Task to complete: Below are records to transcribe exactly, without their pictures.

[Stored data]
########
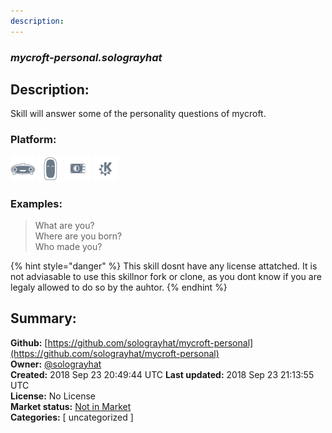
 ```yaml
---
description: 
---
```


### _mycroft-personal.solograyhat_  
## Description:  
Skill will answer some of the personality questions of mycroft.  
### Platform:  
 ![Mark I](../.gitbook/assets/mark-1-icon.png)  ![Mark II](../.gitbook/assets/mark-2-icon.png)  ![Picroft](../.gitbook/assets/picroft-icon.png)  ![plasmoid](../.gitbook/assets/kde.png)   
### Examples:  
> What are you?  
> Where are you born?  
> Who made you?  
  
{% hint style="danger" %}
This skill dosnt have any license attatched. It is not adviasable to use this skillnor fork or clone, as you dont know if you are legaly allowed to do so by the auhtor.
{% endhint %}
  
## Summary:  
**Github:** [https://github.com/solograyhat/mycroft-personal](https://github.com/solograyhat/mycroft-personal)  
**Owner:** [@solograyhat](https://github.com/solograyhat)  
**Created:** 2018 Sep 23 20:49:44 UTC  **Last updated:** 2018 Sep 23 21:13:55 UTC  
**License:** No License  
**Market status:** [Not in Market](https://market.mycroft.ai/skill/)  
**Categories:** [ uncategorized ]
########
Solution to this task:
 ```yaml
---
description: 
---
```


### _mycroft-personal.solograyhat_  
## Description:  
Skill will answer some of the personality questions of mycroft.  
### Platform:  
 ![Mark I](../.gitbook/assets/mark-1-icon.png)  ![Mark II](../.gitbook/assets/mark-2-icon.png)  ![Picroft](../.gitbook/assets/picroft-icon.png)  ![plasmoid](../.gitbook/assets/kde.png)   
### Examples:  
> What are you?  
> Where are you born?  
> Who made you?  
  
{% hint style="danger" %}
This skill dosnt have any license attatched. It is not adviasable to use this skillnor fork or clone, as you dont know if you are legaly allowed to do so by the auhtor.
{% endhint %}
  
## Summary:  
**Github:** [https://github.com/solograyhat/mycroft-personal](https://github.com/solograyhat/mycroft-personal)  
**Owner:** [@solograyhat](https://github.com/solograyhat)  
**Created:** 2018 Sep 23 20:49:44 UTC  **Last updated:** 2018 Sep 23 21:13:55 UTC  
**License:** No License  
**Market status:** [Not in Market](https://market.mycroft.ai/skill/)  
**Categories:** [ uncategorized ]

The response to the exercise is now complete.